Watchsmith: create dynamic Apple Watch complications that change throughout the day

Watchsmith is a useful new app from developer David Smith (best known for his sleep-tracking Apple Watch software, called Sleep++) that lets you customize more than three-dozen dynamic watch complications which can change throughout the day. Given Apple doesn’t permit third-party watch faces, it’s the closest thing to being able to create your own watch faces.

The sophisticated, powerful software makes it a cinch to customize your complications. You get a wide collection of highly customizable, polished complications to boot, ranging in function from date, time and calendar to weather, tides, activity, astronomy and beyond.

You can even use time zones and your battery status in the Watchsmith complication. Each complication can be adjusted precisely to best fit your desired function and appearance.

As noted in the MacStories review of Watchsmith by Ryan Christoffel, several stock Apple Watch faces already offer significant room for customization.

The Infograph face, for example, contains eight different complication slots; if a rich array of third-party complications were available, you could build a highly customized watch face using the existing faces provided by Apple.

As you may have suspected, Watchsmith exists to provide rich set of complications.

The app offers 37 types of complications, each adaptable to different watch faces and complication slots, and all fully customizable so they can look exactly the way you prefer. Additionally, Watchsmith offers scheduling functionality to cause different complications to appear on your Watch at different times throughout the day.

Scheduling is where Watchsmith truly shines.

Its ability to change the complication every hour (up to 24 times per day) lets you assign different complications to specific hours of the day, with rules you define. As an example, one time slot may show the weather first thing in the morning. Then as you start your work, it could show your calendar before switching to your Activity ring progress as you wrap up your day.

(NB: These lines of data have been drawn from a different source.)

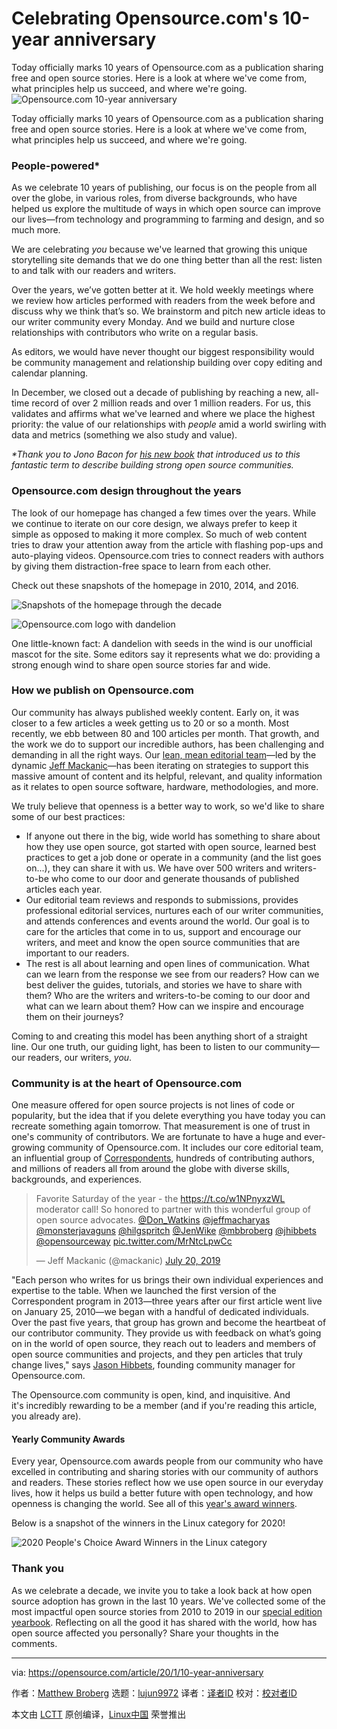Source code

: [#]: collector: (lujun9972)
[#]: translator: ( )
[#]: reviewer: ( )
[#]: publisher: ( )
[#]: url: ( )
[#]: subject: (Celebrating Opensource.com's 10-year anniversary)
[#]: via: (https://opensource.com/article/20/1/10-year-anniversary)
[#]: author: (Matthew Broberg https://opensource.com/users/mbbroberg)

Celebrating Opensource.com's 10-year anniversary
======
Today officially marks 10 years of Opensource.com as a publication
sharing free and open source stories. Here is a look at where we've come
from, what principles help us succeed, and where we're going. 
![Opensource.com 10-year anniversary][1]

Today officially marks 10 years of Opensource.com as a publication sharing free and open source stories. Here is a look at where we've come from, what principles help us succeed, and where we're going. 

### People-powered*

As we celebrate 10 years of publishing, our focus is on the people from all over the globe, in various roles, from diverse backgrounds, who have helped us explore the multitude of ways in which open source can improve our lives—from technology and programming to farming and design, and so much more. 

We are celebrating _you_ because we've learned that growing this unique storytelling site demands that we do one thing better than all the rest: listen to and talk with our readers and writers. 

Over the years, we’ve gotten better at it. We hold weekly meetings where we review how articles performed with readers from the week before and discuss why we think that’s so. We brainstorm and pitch new article ideas to our writer community every Monday. And we build and nurture close relationships with contributors who write on a regular basis.

As editors, we would have never thought our biggest responsibility would be community management and relationship building over copy editing and calendar planning.

In December, we closed out a decade of publishing by reaching a new, all-time record of over 2 million reads and over 1 million readers. For us, this validates and affirms what we've learned and where we place the highest priority: the value of our relationships with _people_ amid a world swirling with data and metrics (something we also study and value).

_*Thank you to Jono Bacon for [his new book][2] that introduced us to this fantastic term to describe building strong open source communities._

### Opensource.com design throughout the years

The look of our homepage has changed a few times over the years. While we continue to iterate on our core design, we always prefer to keep it simple as opposed to making it more complex. So much of web content tries to draw your attention away from the article with flashing pop-ups and auto-playing videos. Opensource.com tries to connect readers with authors by giving them distraction-free space to learn from each other.

Check out these snapshots of the homepage in 2010, 2014, and 2016.

![Snapshots of the homepage through the decade][3]

![Opensource.com logo with dandelion][4]

One little-known fact: A dandelion with seeds in the wind is our unofficial mascot for the site. Some editors say it represents what we do: providing a strong enough wind to share open source stories far and wide.  

### How we publish on Opensource.com

Our community has always published weekly content. Early on, it was closer to a few articles a week getting us to 20 or so a month. Most recently, we ebb between 80 and 100 articles per month. That growth, and the work we do to support our incredible authors, has been challenging and demanding in all the right ways. Our [lean, mean editorial team][5]—led by the dynamic [Jeff Mackanic][6]—has been iterating on strategies to support this massive amount of content and its helpful, relevant, and quality information as it relates to open source software, hardware, methodologies, and more. 

We truly believe that openness is a better way to work, so we'd like to share some of our best practices:

  * If anyone out there in the big, wide world has something to share about how they use open source, got started with open source, learned best practices to get a job done or operate in a community (and the list goes on...), they can share it with us. We have over 500 writers and writers-to-be who come to our door and generate thousands of published articles each year. 
  * Our editorial team reviews and responds to submissions, provides professional editorial services, nurtures each of our writer communities, and attends conferences and events around the world. Our goal is to care for the articles that come in to us, support and encourage our writers, and meet and know the open source communities that are important to our readers.
  * The rest is all about learning and open lines of communication. What can we learn from the response we see from our readers? How can we best deliver the guides, tutorials, and stories we have to share with them? Who are the writers and writers-to-be coming to our door and what can we learn about them? How can we inspire and encourage them on their journeys?



Coming to and creating this model has been anything short of a straight line. Our one truth, our guiding light, has been to listen to our community—our readers, our writers, _you_.

### Community is at the heart of Opensource.com

One measure offered for open source projects is not lines of code or popularity, but the idea that if you delete everything you have today you can recreate something again tomorrow. That measurement is one of trust in one's community of contributors. We are fortunate to have a huge and ever-growing community of Opensource.com. It includes our core editorial team, an influential group of [Correspondents][7], hundreds of contributing authors, and millions of readers all from around the globe with diverse skills, backgrounds, and experiences.

> Favorite Saturday of the year - the <https://t.co/w1NPnyxzWL> moderator call! So honored to partner with this wonderful group of open source advocates. [@Don_Watkins][8] [@jeffmacharyas][9] [@monsterjavaguns][10] [@hilgspritch][11] [@JenWike][12] [@mbbroberg][13] [@jhibbets][14] [@opensourceway][15] [pic.twitter.com/MrNtcLpwCc][16]
>
> — Jeff Mackanic (@mackanic) [July 20, 2019][17]

"Each person who writes for us brings their own individual experiences and expertise to the table. When we launched the first version of the Correspondent program in 2013—three years after our first article went live on January 25, 2010—we began with a handful of dedicated individuals. Over the past five years, that group has grown and become the heartbeat of our contributor community. They provide us with feedback on what’s going on in the world of open source, they reach out to leaders and members of open source communities and projects, and they pen articles that truly change lives," says [Jason Hibbets][18], founding community manager for Opensource.com.

The Opensource.com community is open, kind, and inquisitive. And it's incredibly rewarding to be a member (and if you're reading this article, you already are). 

#### Yearly Community Awards

Every year, Opensource.com awards people from our community who have excelled in contributing and sharing stories with our community of authors and readers. These stories reflect how we use open source in our everyday lives, how it helps us build a better future with open technology, and how openness is changing the world. See all of this [year's award winners][19].

Below is a snapshot of the winners in the Linux category for 2020!

![2020 People's Choice Award Winners in the Linux category][20]

### Thank you

As we celebrate a decade, we invite you to take a look back at how open source adoption has grown in the last 10 years. We've collected some of the most impactful open source stories from 2010 to 2019 in our [special edition yearbook][21]. Reflecting on all the good it has shared with the world, how has open source affected you personally? Share your thoughts in the comments.

--------------------------------------------------------------------------------

via: https://opensource.com/article/20/1/10-year-anniversary

作者：[Matthew Broberg][a]
选题：[lujun9972][b]
译者：[译者ID](https://github.com/译者ID)
校对：[校对者ID](https://github.com/校对者ID)

本文由 [LCTT](https://github.com/LCTT/TranslateProject) 原创编译，[Linux中国](https://linux.cn/) 荣誉推出

[a]: https://opensource.com/users/mbbroberg
[b]: https://github.com/lujun9972
[1]: https://opensource.com/sites/default/files/styles/image-full-size/public/lead-images/opensource.com-anniversary-520x292.png?itok=FpzhzMsM (Opensource.com 10-year anniversary)
[2]: https://www.jonobacon.com/books/peoplepowered/
[3]: https://opensource.com/sites/default/files/uploads/osdc_homepage_decades_1.jpg (Snapshots of the homepage through the decade)
[4]: https://opensource.com/sites/default/files/styles/panopoly_image_thumbnail/public/uploads/opensource.com_digital_dandelion.png?itok=rdB8l8m3 (Opensource.com logo with dandelion)
[5]: https://opensource.com/opensourcecom-team
[6]: https://opensource.com/users/mackanic
[7]: https://opensource.com/correspondent-program
[8]: https://twitter.com/Don_Watkins?ref_src=twsrc%5Etfw
[9]: https://twitter.com/jeffmacharyas?ref_src=twsrc%5Etfw
[10]: https://twitter.com/monsterjavaguns?ref_src=twsrc%5Etfw
[11]: https://twitter.com/hilgspritch?ref_src=twsrc%5Etfw
[12]: https://twitter.com/JenWike?ref_src=twsrc%5Etfw
[13]: https://twitter.com/mbbroberg?ref_src=twsrc%5Etfw
[14]: https://twitter.com/jhibbets?ref_src=twsrc%5Etfw
[15]: https://twitter.com/opensourceway?ref_src=twsrc%5Etfw
[16]: https://t.co/MrNtcLpwCc
[17]: https://twitter.com/mackanic/status/1152581764591882240?ref_src=twsrc%5Etfw
[18]: https://opensource.com/users/jhibbets
[19]: https://opensource.com/article/20/1/community-awards-winners
[20]: https://opensource.com/sites/default/files/uploads/screen_shot_2020-01-10_at_2.50.54_pm.png (2020 People's Choice Award Winners in the Linux category)
[21]: https://opensource.com/downloads/2019-yearbook-special-edition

What that does is allow you to take full advantage of each available slot on your watch face without having to constantly switch back and forth between faces.

Zac Hall, 9to5Mac:

This schedule works really well for my weekday routine. If I wake up before sunrise, I can know when it’s safe to go for an outdoor run. When I’m waking up my kids at the usual time, I can know how to dress them for the day.

When work begins, I can see how many appointments I have on the calendar and see how soon until the next one starts on the schedule. The time-zone complication is most useful on Thursdays when I record 9to5Mac’s Happy Hour podcast in central time with my colleague Benjamin Mayo in the UK.

After work hours, I can glance at my activity data and know how much movement is required to meet my fitness goals. I don’t mind seeing this throughout the day, but it always starts at zero, and you often can’t act on the exercise goal until after-work hours.

While the Siri watch face provides relevant data throughout the day, its algorithm isn’t predictable so you never quite know what you’re gonna get, and when. With Watchsmith, you choose which piece of information is displayed on your watch face, and precisely when.

It offers plenty of utility for free. If you’d like to unlock all of its capabilities and customization options, you’ll need to upgrade to a paid subscription at $2 per month or $20 per year.

Watchsmith is free to download from the App Store.